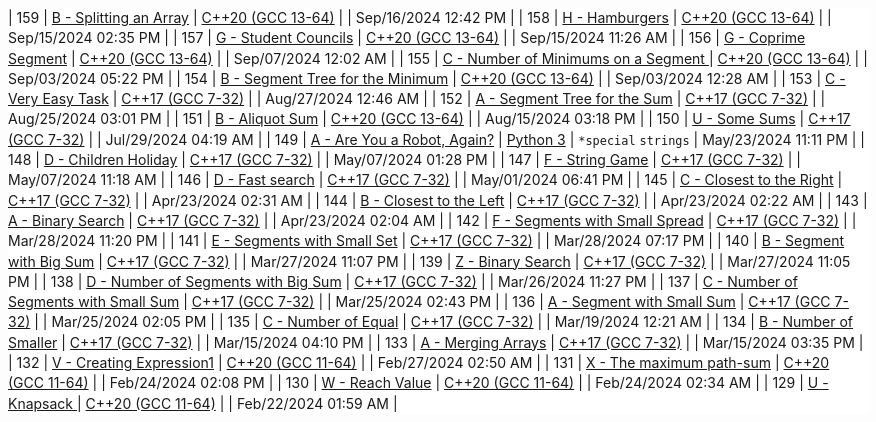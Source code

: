 | 159 | [B - Splitting an Array](https://codeforces.com/contest/285083/problem/B) | [C++20 (GCC 13-64)](https://codeforces.com/contest/285083/submission/281444141) |  | Sep/16/2024 12:42 PM |
| 158 | [H - Hamburgers](https://codeforces.com/contest/283932/problem/H) | [C++20 (GCC 13-64)](https://codeforces.com/contest/283932/submission/281325436) |  | Sep/15/2024 02:35 PM |
| 157 | [G - Student Councils](https://codeforces.com/contest/283932/problem/G) | [C++20 (GCC 13-64)](https://codeforces.com/contest/283932/submission/281306877) |  | Sep/15/2024 11:26 AM |
| 156 | [G - Coprime Segment](https://codeforces.com/contest/307093/problem/G) | [C++20 (GCC 13-64)](https://codeforces.com/contest/307093/submission/280108184) |  | Sep/07/2024 12:02 AM |
| 155 | [C - Number of Minimums on a Segment ](https://codeforces.com/contest/273169/problem/C) | [C++20 (GCC 13-64)](https://codeforces.com/contest/273169/submission/279460879) |  | Sep/03/2024 05:22 PM |
| 154 | [B - Segment Tree for the Minimum](https://codeforces.com/contest/273169/problem/B) | [C++20 (GCC 13-64)](https://codeforces.com/contest/273169/submission/279375933) |  | Sep/03/2024 12:28 AM |
| 153 | [C - Very Easy Task](https://codeforces.com/contest/283932/problem/C) | [C++17 (GCC 7-32)](https://codeforces.com/contest/283932/submission/278302449) |  | Aug/27/2024 12:46 AM |
| 152 | [A - Segment Tree for the Sum](https://codeforces.com/contest/273169/problem/A) | [C++17 (GCC 7-32)](https://codeforces.com/contest/273169/submission/278010430) |  | Aug/25/2024 03:01 PM |
| 151 | [B - Aliquot Sum](https://codeforces.com/contest/103373/problem/B) | [C++20 (GCC 13-64)](https://codeforces.com/contest/103373/submission/276510039) |  | Aug/15/2024 03:18 PM |
| 150 | [U - Some Sums](https://codeforces.com/contest/219432/problem/U) | [C++17 (GCC 7-32)](https://codeforces.com/contest/219432/submission/273250511) |  | Jul/29/2024 04:19 AM |
| 149 | [A - Are You a Robot, Again?](https://codeforces.com/contest/1952/problem/A) | [Python 3](https://codeforces.com/contest/1952/submission/262292059) | `*special` `strings` | May/23/2024 11:11 PM |
| 148 | [D - Children Holiday](https://codeforces.com/contest/283932/problem/D) | [C++17 (GCC 7-32)](https://codeforces.com/contest/283932/submission/259840072) |  | May/07/2024 01:28 PM |
| 147 | [F - String Game](https://codeforces.com/contest/283932/problem/F) | [C++17 (GCC 7-32)](https://codeforces.com/contest/283932/submission/259827832) |  | May/07/2024 11:18 AM |
| 146 | [D - Fast search](https://codeforces.com/contest/283911/problem/D) | [C++17 (GCC 7-32)](https://codeforces.com/contest/283911/submission/259007588) |  | May/01/2024 06:41 PM |
| 145 | [C - Closest to the Right](https://codeforces.com/contest/283911/problem/C) | [C++17 (GCC 7-32)](https://codeforces.com/contest/283911/submission/257785695) |  | Apr/23/2024 02:31 AM |
| 144 | [B - Closest to the Left](https://codeforces.com/contest/283911/problem/B) | [C++17 (GCC 7-32)](https://codeforces.com/contest/283911/submission/257784980) |  | Apr/23/2024 02:22 AM |
| 143 | [A - Binary Search](https://codeforces.com/contest/283911/problem/A) | [C++17 (GCC 7-32)](https://codeforces.com/contest/283911/submission/257783538) |  | Apr/23/2024 02:04 AM |
| 142 | [F - Segments with Small Spread](https://codeforces.com/contest/307093/problem/F) | [C++17 (GCC 7-32)](https://codeforces.com/contest/307093/submission/253830108) |  | Mar/28/2024 11:20 PM |
| 141 | [E - Segments with Small Set](https://codeforces.com/contest/307093/problem/E) | [C++17 (GCC 7-32)](https://codeforces.com/contest/307093/submission/253635714) |  | Mar/28/2024 07:17 PM |
| 140 | [B - Segment with Big Sum](https://codeforces.com/contest/307093/problem/B) | [C++17 (GCC 7-32)](https://codeforces.com/contest/307093/submission/253526948) |  | Mar/27/2024 11:07 PM |
| 139 | [Z - Binary Search](https://codeforces.com/contest/219774/problem/Z) | [C++17 (GCC 7-32)](https://codeforces.com/contest/219774/submission/253526732) |  | Mar/27/2024 11:05 PM |
| 138 | [D - Number of Segments with Big Sum](https://codeforces.com/contest/307093/problem/D) | [C++17 (GCC 7-32)](https://codeforces.com/contest/307093/submission/253386958) |  | Mar/26/2024 11:27 PM |
| 137 | [C - Number of Segments with Small Sum](https://codeforces.com/contest/307093/problem/C) | [C++17 (GCC 7-32)](https://codeforces.com/contest/307093/submission/253179901) |  | Mar/25/2024 02:43 PM |
| 136 | [A - Segment with Small Sum](https://codeforces.com/contest/307093/problem/A) | [C++17 (GCC 7-32)](https://codeforces.com/contest/307093/submission/253175963) |  | Mar/25/2024 02:05 PM |
| 135 | [C - Number of Equal](https://codeforces.com/contest/307092/problem/C) | [C++17 (GCC 7-32)](https://codeforces.com/contest/307092/submission/252128342) |  | Mar/19/2024 12:21 AM |
| 134 | [B - Number of Smaller](https://codeforces.com/contest/307092/problem/B) | [C++17 (GCC 7-32)](https://codeforces.com/contest/307092/submission/251379842) |  | Mar/15/2024 04:10 PM |
| 133 | [A - Merging Arrays](https://codeforces.com/contest/307092/problem/A) | [C++17 (GCC 7-32)](https://codeforces.com/contest/307092/submission/251375140) |  | Mar/15/2024 03:35 PM |
| 132 | [V - Creating Expression1](https://codeforces.com/contest/223339/problem/V) | [C++20 (GCC 11-64)](https://codeforces.com/contest/223339/submission/248406940) |  | Feb/27/2024 02:50 AM |
| 131 | [X - The maximum path-sum](https://codeforces.com/contest/223339/problem/X) | [C++20 (GCC 11-64)](https://codeforces.com/contest/223339/submission/248066465) |  | Feb/24/2024 02:08 PM |
| 130 | [W - Reach Value](https://codeforces.com/contest/223339/problem/W) | [C++20 (GCC 11-64)](https://codeforces.com/contest/223339/submission/248014514) |  | Feb/24/2024 02:34 AM |
| 129 | [U - Knapsack ](https://codeforces.com/contest/223339/problem/U) | [C++20 (GCC 11-64)](https://codeforces.com/contest/223339/submission/247663862) |  | Feb/22/2024 01:59 AM |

------------------------

[Task]
What belongs in the answer is each line from the listing above that contains "Closest".

[Answer box]
| 145 | [C - Closest to the Right](https://codeforces.com/contest/283911/problem/C) | [C++17 (GCC 7-32)](https://codeforces.com/contest/283911/submission/257785695) |  | Apr/23/2024 02:31 AM |
| 144 | [B - Closest to the Left](https://codeforces.com/contest/283911/problem/B) | [C++17 (GCC 7-32)](https://codeforces.com/contest/283911/submission/257784980) |  | Apr/23/2024 02:22 AM |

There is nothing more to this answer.